▸ **TASK TO COMPLETE**:
The answer is an exact repeat of the entries below, with the pictures omitted.

<<<<

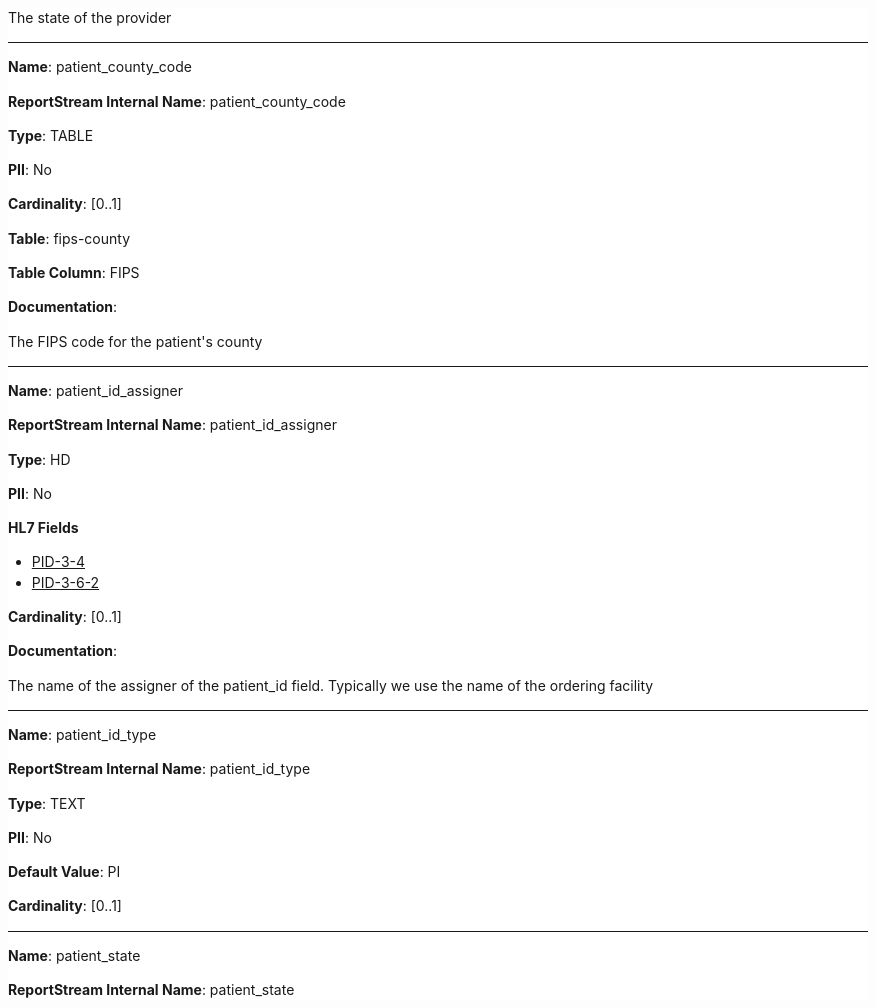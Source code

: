 The state of the provider

---

**Name**: patient_county_code

**ReportStream Internal Name**: patient_county_code

**Type**: TABLE

**PII**: No

**Cardinality**: [0..1]

**Table**: fips-county

**Table Column**: FIPS

**Documentation**:

The FIPS code for the patient's county

---

**Name**: patient_id_assigner

**ReportStream Internal Name**: patient_id_assigner

**Type**: HD

**PII**: No

**HL7 Fields**

- [PID-3-4](https://hl7-definition.caristix.com/v2/HL7v2.5.1/Fields/PID.3.4)
- [PID-3-6-2](https://hl7-definition.caristix.com/v2/HL7v2.5.1/Fields/PID.3.6.2)

**Cardinality**: [0..1]

**Documentation**:

The name of the assigner of the patient_id field. Typically we use the name of the ordering facility

---

**Name**: patient_id_type

**ReportStream Internal Name**: patient_id_type

**Type**: TEXT

**PII**: No

**Default Value**: PI

**Cardinality**: [0..1]

---

**Name**: patient_state

**ReportStream Internal Name**: patient_state
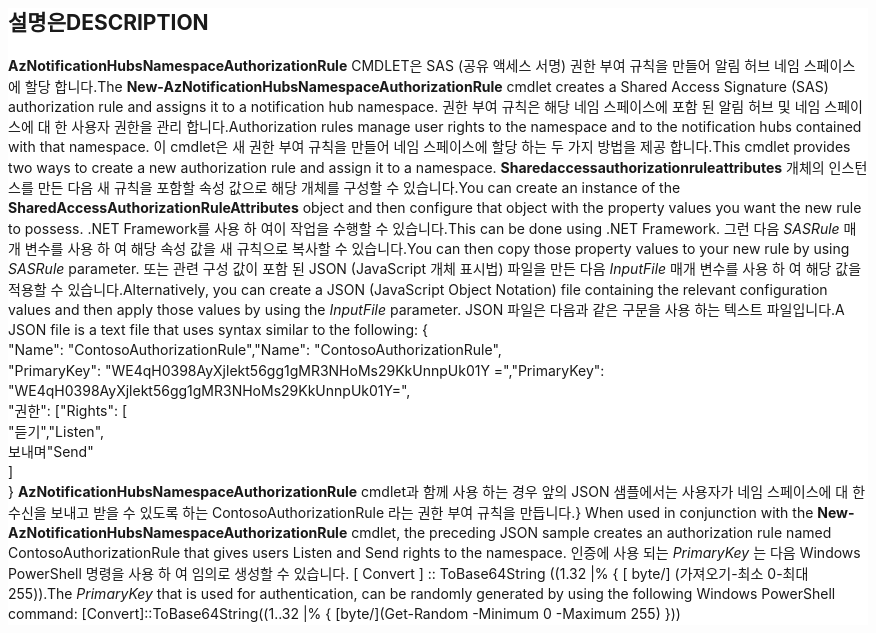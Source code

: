 ## <span data-ttu-id="82ca6-107">설명은</span><span class="sxs-lookup"><span data-stu-id="82ca6-107">DESCRIPTION</span></span>
<span data-ttu-id="82ca6-108">**AzNotificationHubsNamespaceAuthorizationRule** CMDLET은 SAS (공유 액세스 서명) 권한 부여 규칙을 만들어 알림 허브 네임 스페이스에 할당 합니다.</span><span class="sxs-lookup"><span data-stu-id="82ca6-108">The **New-AzNotificationHubsNamespaceAuthorizationRule** cmdlet creates a Shared Access Signature (SAS) authorization rule and assigns it to a notification hub namespace.</span></span>
<span data-ttu-id="82ca6-109">권한 부여 규칙은 해당 네임 스페이스에 포함 된 알림 허브 및 네임 스페이스에 대 한 사용자 권한을 관리 합니다.</span><span class="sxs-lookup"><span data-stu-id="82ca6-109">Authorization rules manage user rights to the namespace and to the notification hubs contained with that namespace.</span></span>
<span data-ttu-id="82ca6-110">이 cmdlet은 새 권한 부여 규칙을 만들어 네임 스페이스에 할당 하는 두 가지 방법을 제공 합니다.</span><span class="sxs-lookup"><span data-stu-id="82ca6-110">This cmdlet provides two ways to create a new authorization rule and assign it to a namespace.</span></span>
<span data-ttu-id="82ca6-111">**Sharedaccessauthorizationruleattributes** 개체의 인스턴스를 만든 다음 새 규칙을 포함할 속성 값으로 해당 개체를 구성할 수 있습니다.</span><span class="sxs-lookup"><span data-stu-id="82ca6-111">You can create an instance of the **SharedAccessAuthorizationRuleAttributes** object and then configure that object with the property values you want the new rule to possess.</span></span>
<span data-ttu-id="82ca6-112">.NET Framework를 사용 하 여이 작업을 수행할 수 있습니다.</span><span class="sxs-lookup"><span data-stu-id="82ca6-112">This can be done using .NET Framework.</span></span>
<span data-ttu-id="82ca6-113">그런 다음 *SASRule* 매개 변수를 사용 하 여 해당 속성 값을 새 규칙으로 복사할 수 있습니다.</span><span class="sxs-lookup"><span data-stu-id="82ca6-113">You can then copy those property values to your new rule by using *SASRule* parameter.</span></span>
<span data-ttu-id="82ca6-114">또는 관련 구성 값이 포함 된 JSON (JavaScript 개체 표시법) 파일을 만든 다음 *InputFile* 매개 변수를 사용 하 여 해당 값을 적용할 수 있습니다.</span><span class="sxs-lookup"><span data-stu-id="82ca6-114">Alternatively, you can create a JSON (JavaScript Object Notation) file containing the relevant configuration values and then apply those values by using the *InputFile* parameter.</span></span>
<span data-ttu-id="82ca6-115">JSON 파일은 다음과 같은 구문을 사용 하는 텍스트 파일입니다.</span><span class="sxs-lookup"><span data-stu-id="82ca6-115">A JSON file is a text file that uses syntax similar to the following: {</span></span>  
    <span data-ttu-id="82ca6-116">"Name": "ContosoAuthorizationRule",</span><span class="sxs-lookup"><span data-stu-id="82ca6-116">"Name": "ContosoAuthorizationRule",</span></span>  
    <span data-ttu-id="82ca6-117">"PrimaryKey": "WE4qH0398AyXjlekt56gg1gMR3NHoMs29KkUnnpUk01Y =",</span><span class="sxs-lookup"><span data-stu-id="82ca6-117">"PrimaryKey": "WE4qH0398AyXjlekt56gg1gMR3NHoMs29KkUnnpUk01Y=",</span></span>  
    <span data-ttu-id="82ca6-118">"권한": \[</span><span class="sxs-lookup"><span data-stu-id="82ca6-118">"Rights": \[</span></span>  
        <span data-ttu-id="82ca6-119">"듣기",</span><span class="sxs-lookup"><span data-stu-id="82ca6-119">"Listen",</span></span>  
        <span data-ttu-id="82ca6-120">보내며</span><span class="sxs-lookup"><span data-stu-id="82ca6-120">"Send"</span></span>  
    \]  
<span data-ttu-id="82ca6-121">} **AzNotificationHubsNamespaceAuthorizationRule** cmdlet과 함께 사용 하는 경우 앞의 JSON 샘플에서는 사용자가 네임 스페이스에 대 한 수신을 보내고 받을 수 있도록 하는 ContosoAuthorizationRule 라는 권한 부여 규칙을 만듭니다.</span><span class="sxs-lookup"><span data-stu-id="82ca6-121">} When used in conjunction with the **New-AzNotificationHubsNamespaceAuthorizationRule** cmdlet, the preceding JSON sample creates an authorization rule named ContosoAuthorizationRule that gives users Listen and Send rights to the namespace.</span></span>
<span data-ttu-id="82ca6-122">인증에 사용 되는 *PrimaryKey* 는 다음 Windows PowerShell 명령을 사용 하 여 임의로 생성할 수 있습니다. \[ Convert \] :: ToBase64String ((1.32 |% { \[ byte/] (가져오기-최소 0-최대 255)).</span><span class="sxs-lookup"><span data-stu-id="82ca6-122">The *PrimaryKey* that is used for authentication, can be randomly generated by using the following Windows PowerShell command: \[Convert\]::ToBase64String((1..32 |% { \[byte/](Get-Random -Minimum 0 -Maximum 255) }))</span></span>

>>>>

▸ **WORKED SOLUTION**:
Source code

: The state of the provider

---

**Name**: patient_county_code

**ReportStream Internal Name**: patient_county_code

**Type**: TABLE

**PII**: No

**Cardinality**: [0..1]

**Table**: fips-county

**Table Column**: FIPS

**Documentation**:

The FIPS code for the patient's county

---

**Name**: patient_id_assigner

**ReportStream Internal Name**: patient_id_assigner

**Type**: HD

**PII**: No

**HL7 Fields**

- [PID-3-4](https://hl7-definition.caristix.com/v2/HL7v2.5.1/Fields/PID.3.4)
- [PID-3-6-2](https://hl7-definition.caristix.com/v2/HL7v2.5.1/Fields/PID.3.6.2)

**Cardinality**: [0..1]

**Documentation**:

The name of the assigner of the patient_id field. Typically we use the name of the ordering facility

---

**Name**: patient_id_type

**ReportStream Internal Name**: patient_id_type

**Type**: TEXT

**PII**: No

**Default Value**: PI

**Cardinality**: [0..1]

---

**Name**: patient_state

**ReportStream Internal Name**: patient_state
Source code

: ## <span data-ttu-id="82ca6-107">설명은</span><span class="sxs-lookup"><span data-stu-id="82ca6-107">DESCRIPTION</span></span>
<span data-ttu-id="82ca6-108">**AzNotificationHubsNamespaceAuthorizationRule** CMDLET은 SAS (공유 액세스 서명) 권한 부여 규칙을 만들어 알림 허브 네임 스페이스에 할당 합니다.</span><span class="sxs-lookup"><span data-stu-id="82ca6-108">The **New-AzNotificationHubsNamespaceAuthorizationRule** cmdlet creates a Shared Access Signature (SAS) authorization rule and assigns it to a notification hub namespace.</span></span>
<span data-ttu-id="82ca6-109">권한 부여 규칙은 해당 네임 스페이스에 포함 된 알림 허브 및 네임 스페이스에 대 한 사용자 권한을 관리 합니다.</span><span class="sxs-lookup"><span data-stu-id="82ca6-109">Authorization rules manage user rights to the namespace and to the notification hubs contained with that namespace.</span></span>
<span data-ttu-id="82ca6-110">이 cmdlet은 새 권한 부여 규칙을 만들어 네임 스페이스에 할당 하는 두 가지 방법을 제공 합니다.</span><span class="sxs-lookup"><span data-stu-id="82ca6-110">This cmdlet provides two ways to create a new authorization rule and assign it to a namespace.</span></span>
<span data-ttu-id="82ca6-111">**Sharedaccessauthorizationruleattributes** 개체의 인스턴스를 만든 다음 새 규칙을 포함할 속성 값으로 해당 개체를 구성할 수 있습니다.</span><span class="sxs-lookup"><span data-stu-id="82ca6-111">You can create an instance of the **SharedAccessAuthorizationRuleAttributes** object and then configure that object with the property values you want the new rule to possess.</span></span>
<span data-ttu-id="82ca6-112">.NET Framework를 사용 하 여이 작업을 수행할 수 있습니다.</span><span class="sxs-lookup"><span data-stu-id="82ca6-112">This can be done using .NET Framework.</span></span>
<span data-ttu-id="82ca6-113">그런 다음 *SASRule* 매개 변수를 사용 하 여 해당 속성 값을 새 규칙으로 복사할 수 있습니다.</span><span class="sxs-lookup"><span data-stu-id="82ca6-113">You can then copy those property values to your new rule by using *SASRule* parameter.</span></span>
<span data-ttu-id="82ca6-114">또는 관련 구성 값이 포함 된 JSON (JavaScript 개체 표시법) 파일을 만든 다음 *InputFile* 매개 변수를 사용 하 여 해당 값을 적용할 수 있습니다.</span><span class="sxs-lookup"><span data-stu-id="82ca6-114">Alternatively, you can create a JSON (JavaScript Object Notation) file containing the relevant configuration values and then apply those values by using the *InputFile* parameter.</span></span>
<span data-ttu-id="82ca6-115">JSON 파일은 다음과 같은 구문을 사용 하는 텍스트 파일입니다.</span><span class="sxs-lookup"><span data-stu-id="82ca6-115">A JSON file is a text file that uses syntax similar to the following: {</span></span>  
    <span data-ttu-id="82ca6-116">"Name": "ContosoAuthorizationRule",</span><span class="sxs-lookup"><span data-stu-id="82ca6-116">"Name": "ContosoAuthorizationRule",</span></span>  
    <span data-ttu-id="82ca6-117">"PrimaryKey": "WE4qH0398AyXjlekt56gg1gMR3NHoMs29KkUnnpUk01Y =",</span><span class="sxs-lookup"><span data-stu-id="82ca6-117">"PrimaryKey": "WE4qH0398AyXjlekt56gg1gMR3NHoMs29KkUnnpUk01Y=",</span></span>  
    <span data-ttu-id="82ca6-118">"권한": \[</span><span class="sxs-lookup"><span data-stu-id="82ca6-118">"Rights": \[</span></span>  
        <span data-ttu-id="82ca6-119">"듣기",</span><span class="sxs-lookup"><span data-stu-id="82ca6-119">"Listen",</span></span>  
        <span data-ttu-id="82ca6-120">보내며</span><span class="sxs-lookup"><span data-stu-id="82ca6-120">"Send"</span></span>  
    \]  
<span data-ttu-id="82ca6-121">} **AzNotificationHubsNamespaceAuthorizationRule** cmdlet과 함께 사용 하는 경우 앞의 JSON 샘플에서는 사용자가 네임 스페이스에 대 한 수신을 보내고 받을 수 있도록 하는 ContosoAuthorizationRule 라는 권한 부여 규칙을 만듭니다.</span><span class="sxs-lookup"><span data-stu-id="82ca6-121">} When used in conjunction with the **New-AzNotificationHubsNamespaceAuthorizationRule** cmdlet, the preceding JSON sample creates an authorization rule named ContosoAuthorizationRule that gives users Listen and Send rights to the namespace.</span></span>
<span data-ttu-id="82ca6-122">인증에 사용 되는 *PrimaryKey* 는 다음 Windows PowerShell 명령을 사용 하 여 임의로 생성할 수 있습니다. \[ Convert \] :: ToBase64String ((1.32 |% { \[ byte/] (가져오기-최소 0-최대 255)).</span><span class="sxs-lookup"><span data-stu-id="82ca6-122">The *PrimaryKey* that is used for authentication, can be randomly generated by using the following Windows PowerShell command: \[Convert\]::ToBase64String((1..32 |% { \[byte/](Get-Random -Minimum 0 -Maximum 255) }))</span></span>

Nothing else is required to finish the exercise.